DATA SUPPLIED ::
+-------+

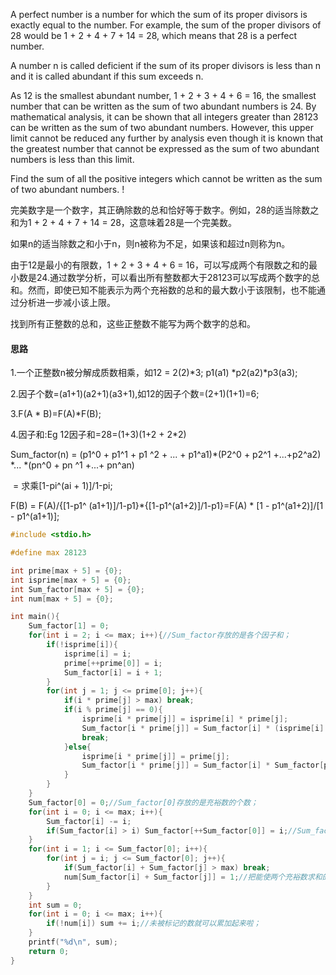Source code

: A perfect number is a number for which the sum of its proper divisors is exactly equal to the number. For example, the sum of the proper divisors of 28 would be 1 + 2 + 4 + 7 + 14 = 28, which means that 28 is a perfect number.

A number n is called deficient if the sum of its proper divisors is less than n and it is called abundant if this sum exceeds n.

As 12 is the smallest abundant number, 1 + 2 + 3 + 4 + 6 = 16, the smallest number that can be written as the sum of two abundant numbers is 24. By mathematical analysis, it can be shown that all integers greater than 28123 can be written as the sum of two abundant numbers. However, this upper limit cannot be reduced any further by analysis even though it is known that the greatest number that cannot be expressed as the sum of two abundant numbers is less than this limit.

Find the sum of all the positive integers which cannot be written as the sum of two abundant numbers. !

完美数字是一个数字，其正确除数的总和恰好等于数字。例如，28的适当除数之和为1 + 2 + 4 + 7 + 14 = 28，这意味着28是一个完美数。

如果n的适当除数之和小于n，则n被称为不足，如果该和超过n则称为n。

由于12是最小的有限数，1 + 2 + 3 + 4 + 6 = 16，可以写成两个有限数之和的最小数是24.通过数学分析，可以看出所有整数都大于28123可以写成两个数字的总和。然而，即使已知不能表示为两个充裕数的总和的最大数小于该限制，也不能通过分析进一步减小该上限。

找到所有正整数的总和，这些正整数不能写为两个数字的总和。

#### 思路

1.一个正整数n被分解成质数相乘，如12 = 2(2)*3; p1(a1) *p2(a2)*p3(a3);

2.因子个数=(a1+1)(a2+1)(a3+1),如12的因子个数=(2+1)(1+1)=6;

3.F(A * B)=F(A)*F(B);

4.因子和:Eg 12因子和=28=(1+3)(1+2 + 2*2)

Sum_factor(n) = (p1^0 + p1^1 + p1 ^2 + ... + p1^a1)*(P2^0 + p2^1 +...+p2^a2) *... *(pn^0 + pn ^1 +...+ pn^an)

​			  = 求乘[1-pi^(ai + 1)]/1-pi;

F(B) = F(A)/{[1-p1^ (a1+1)]/1-p1}*{[1-p1^(a1+2)]/1-p1}=F(A) * [1 - p1^(a1+2)]/[1 - p1^(a1+1)];

```c
#include <stdio.h>

#define max 28123

int prime[max + 5] = {0};
int isprime[max + 5] = {0};
int Sum_factor[max + 5] = {0};
int num[max + 5] = {0};

int main(){
	Sum_factor[1] = 0;
	for(int i = 2; i <= max; i++){//Sum_factor存放的是各个因子和；
		if(!isprime[i]){
			isprime[i] = i;
			prime[++prime[0]] = i;
			Sum_factor[i] = i + 1;
		}
		for(int j = 1; j <= prime[0]; j++){
			if(i * prime[j] > max) break;
			if(i % prime[j] == 0){
				isprime[i * prime[j]] = isprime[i] * prime[j];
				Sum_factor[i * prime[j]] = Sum_factor[i] * (isprime[i] * prime[j] * prime[j] - 1) / (isprime[i] * prime[j] - 1);
				break;
			}else{
				isprime[i * prime[j]] = prime[j];
				Sum_factor[i * prime[j]] = Sum_factor[i] * Sum_factor[prime[j]];
			}
		}
	}
	Sum_factor[0] = 0;//Sum_factor[0]存放的是充裕数的个数；
	for(int i = 0; i <= max; i++){
		Sum_factor[i] -= i;
		if(Sum_factor[i] > i) Sum_factor[++Sum_factor[0]] = i;//Sum_factor[i]中存放的是第i个数是充裕数；与之前的线性筛一样；
	}
	for(int i = 1; i <= Sum_factor[0]; i++){
		for(int j = i; j <= Sum_factor[0]; j++){
			if(Sum_factor[i] + Sum_factor[j] > max) break;
			num[Sum_factor[i] + Sum_factor[j]] = 1;//把能使两个充裕数求和的数标记为1；
		}
	}
	int sum = 0;
	for(int i = 0; i <= max; i++){
		if(!num[i]) sum += i;//未被标记的数就可以累加起来啦；
	}
	printf("%d\n", sum);
	return 0;
}
```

+-------+

DESCRIPTION OF THE TASK :: Output the lines from the one with "如果n的适当除数之和小于n，则n被称为不足，如果该和超过n则称为n。" to the final line of the entries above, exactly as they stand, please, and nothing else.

ANSWER FOR THE TASK ::
如果n的适当除数之和小于n，则n被称为不足，如果该和超过n则称为n。

由于12是最小的有限数，1 + 2 + 3 + 4 + 6 = 16，可以写成两个有限数之和的最小数是24.通过数学分析，可以看出所有整数都大于28123可以写成两个数字的总和。然而，即使已知不能表示为两个充裕数的总和的最大数小于该限制，也不能通过分析进一步减小该上限。

找到所有正整数的总和，这些正整数不能写为两个数字的总和。

#### 思路

1.一个正整数n被分解成质数相乘，如12 = 2(2)*3; p1(a1) *p2(a2)*p3(a3);

2.因子个数=(a1+1)(a2+1)(a3+1),如12的因子个数=(2+1)(1+1)=6;

3.F(A * B)=F(A)*F(B);

4.因子和:Eg 12因子和=28=(1+3)(1+2 + 2*2)

Sum_factor(n) = (p1^0 + p1^1 + p1 ^2 + ... + p1^a1)*(P2^0 + p2^1 +...+p2^a2) *... *(pn^0 + pn ^1 +...+ pn^an)

​			  = 求乘[1-pi^(ai + 1)]/1-pi;

F(B) = F(A)/{[1-p1^ (a1+1)]/1-p1}*{[1-p1^(a1+2)]/1-p1}=F(A) * [1 - p1^(a1+2)]/[1 - p1^(a1+1)];

```c
#include <stdio.h>

#define max 28123

int prime[max + 5] = {0};
int isprime[max + 5] = {0};
int Sum_factor[max + 5] = {0};
int num[max + 5] = {0};

int main(){
	Sum_factor[1] = 0;
	for(int i = 2; i <= max; i++){//Sum_factor存放的是各个因子和；
		if(!isprime[i]){
			isprime[i] = i;
			prime[++prime[0]] = i;
			Sum_factor[i] = i + 1;
		}
		for(int j = 1; j <= prime[0]; j++){
			if(i * prime[j] > max) break;
			if(i % prime[j] == 0){
				isprime[i * prime[j]] = isprime[i] * prime[j];
				Sum_factor[i * prime[j]] = Sum_factor[i] * (isprime[i] * prime[j] * prime[j] - 1) / (isprime[i] * prime[j] - 1);
				break;
			}else{
				isprime[i * prime[j]] = prime[j];
				Sum_factor[i * prime[j]] = Sum_factor[i] * Sum_factor[prime[j]];
			}
		}
	}
	Sum_factor[0] = 0;//Sum_factor[0]存放的是充裕数的个数；
	for(int i = 0; i <= max; i++){
		Sum_factor[i] -= i;
		if(Sum_factor[i] > i) Sum_factor[++Sum_factor[0]] = i;//Sum_factor[i]中存放的是第i个数是充裕数；与之前的线性筛一样；
	}
	for(int i = 1; i <= Sum_factor[0]; i++){
		for(int j = i; j <= Sum_factor[0]; j++){
			if(Sum_factor[i] + Sum_factor[j] > max) break;
			num[Sum_factor[i] + Sum_factor[j]] = 1;//把能使两个充裕数求和的数标记为1；
		}
	}
	int sum = 0;
	for(int i = 0; i <= max; i++){
		if(!num[i]) sum += i;//未被标记的数就可以累加起来啦；
	}
	printf("%d\n", sum);
	return 0;
}
```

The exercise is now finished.